With a total of more than 1.8 lakh businesses operating across the country, with over 1.6 lakh DPIIT-recognized startups and 125 unicorns, India is now the third-largest startup ecosystem in the world. In FY25-26 alone, around 50% of the startups registered were from Tier-II or non-metro cities in the nation. This data proves that entrepreneurship is profoundly rising in smaller cities, with founders experimenting with varying ideas and business plans.
However, a great idea is just the starting point. If it’s to know the procedure for company registration in India, it’s essential to get the fundamentals right from the beginning. Here are five legal steps every founder should take before starting up.
Step 1: Choose the Right Business Structure
The first choice you make will dictate the rest of your business’s growth. There are various business structures through which you can incorporate, such as a Sole Proprietorship, a Partnership, a Limited Liability Partnership (LLP), a One Person Company (OPC), and a Private Limited Company. These structures have varying legal, tax, and fundraising ramifications.
A Private Limited Company is the most preferred option for entrepreneurs who wish to scale via equity funding and enjoy the benefits of limited liability and a separate legal entity. An OPC is a type of private limited company used by sole entrepreneurs who do not wish to include a co-founder but want liability protection. Choose the structure that matches your long-term plans, not just your first year.
Step 2: Pick a Name and Run a Trademark Search
Before you select your business name, make sure to check whether it can be legally used. Start with a Trademark search on the IP India public database to confirm your proposed name, and eventually, your logo, isn’t already registered by someone else. You can also utilize the third-party Trademark Search tools to get instant results.
After a successful trademark check, you can reserve the name on the MCA website. Having a clean and unique name is an asset you can guard and create a brand around.
Step 3: Complete your Company Registration in India
The Company Registration process in India is now handled entirely online with the introduction of the integrated SPICe+ form from the Ministry of Corporate Affairs (MCA). All proposed directors are required to have a Class 3 Digital Signature Certificate. The Director Identification Number (DIN) is issued in the same form.
Fortunately for new founders, there is no minimum paid-up capital, and companies with authorized capital up to ₹15 lakh do not have to pay any MCA filing fee. After verification of documents and electronic submission of the Memorandum and Articles of Association, Corporate Identity Number, PAN & TAN, the founders will get a certificate of incorporation by the Registrar in 10-15 working days.
Step 4: Tax and Mandatory Registrations
A few more registrations make you fully operational. PAN and TAN are allotted automatically during incorporation. GST registration becomes necessary once you cross the turnover threshold or trade across states.
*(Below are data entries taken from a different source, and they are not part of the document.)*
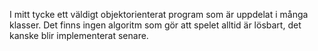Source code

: I mitt tycke ett väldigt objektorienterat program som är uppdelat i många klasser.
Det finns ingen algoritm som gör att spelet alltid är lösbart, det kanske blir implementerat senare. 
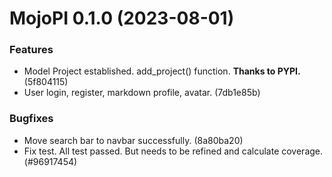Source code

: # MojoPI 0.1.0 (2023-08-01)

### Features

- Model Project established.
  add_project() function. **Thanks to PYPI.** (5f804115)
- User login, register, markdown profile, avatar. (7db1e85b)

### Bugfixes

- Move search bar to navbar successfully. (8a80ba20)
- Fix test. All test passed. But needs to be refined and calculate coverage. (#96917454)
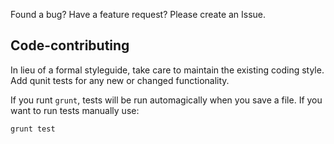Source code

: Found a bug? Have a feature request? Please create an Issue.

## Code-contributing

In lieu of a formal styleguide, take care to maintain the existing coding style. Add qunit tests for any new or changed functionality.

If you runt `grunt`, tests will be run automagically when you save a file. If you want to run tests manually use:

    grunt test
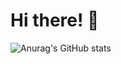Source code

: # Hi there! 👾

![Anurag's GitHub stats](https://github-readme-stats.vercel.app/api?username=cosmopolitan72&show_icons=true&theme=graywhite)





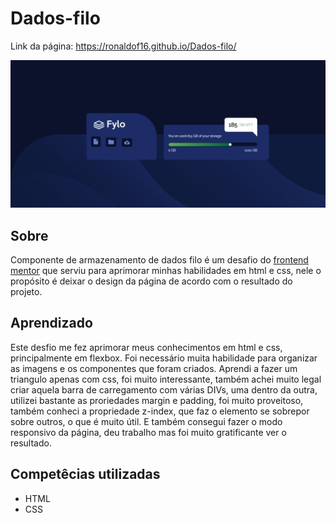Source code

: # Dados-filo

Link da página: <https://ronaldof16.github.io/Dados-filo/> 

![design do projeto](./images/design-dados.png)

## Sobre

Componente de armazenamento de dados filo é um desafio do [frontend mentor](https://www.frontendmentor.io/challenges/fylo-data-storage-component-1dZPRbV5n)
que serviu para aprimorar minhas habilidades em html e css, nele o propósito é deixar o design da página de acordo com o resultado do projeto.

## Aprendizado

Este desfio me fez aprimorar meus conhecimentos em html e css, principalmente em flexbox. Foi necessário muita habilidade para organizar as imagens e os 
componentes que foram criados. Aprendi a fazer um triangulo apenas com css, foi muito interessante, também achei muito legal criar aquela barra de 
carregamento com várias DIVs, uma dentro da outra, utilizei bastante as proriedades margin e padding, foi muito proveitoso, também conheci a propriedade z-index, 
que faz o elemento se sobrepor sobre outros, o que é muito útil. E também consegui fazer o modo responsivo da página, deu trabalho mas foi muito gratificante 
ver o resultado.

## Competêcias utilizadas

* HTML
* CSS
Provident fund (EPFO) and employee insurance (ESIC) registrations are handled through the linked AGILE-PRO-S workflow, and some states also require professional tax registration. With these in place, you can open a company’s current account and begin operations.
Incorporation gets you a legal identity; however, your business needs a few more registrations to be fully operational.
- Once the threshold limit of (₹10-40 lakh) is crossed or intrastate cross-border trading takes place, GST registration becomes mandatory.
- Provident fund (EPFO) and employee insurance (ESIC) registrations are linked to the AGILE-PRO-S workflow. Some states may also mandate Professional Tax Registration. These provide the means to establish a company’s current bank account and get business underway.
Step 5: Stay Compliant After Incorporation
Launching is not the finish line. You have to submit Form INC-20A, the declaration of commencement of business, within 180 days of incorporation. In addition to this, companies have to keep statutory registers and hold board meetings, as well as file annual returns and income tax returns on time.
Failure to meet these deadlines may result in penalties, so many founders hire a professional to help with the compliance requirements, while they concentrate on the business.
| You May Like to Read: 10 Things You Should Know Before Starting a Business
Conclusion
The process of starting a business in India has become much easier and smoother, thanks to the digital reforms. With these five legal steps performed in the right order, your venture gets a legal structure, a name, a trademark, a tax setup, and compliance.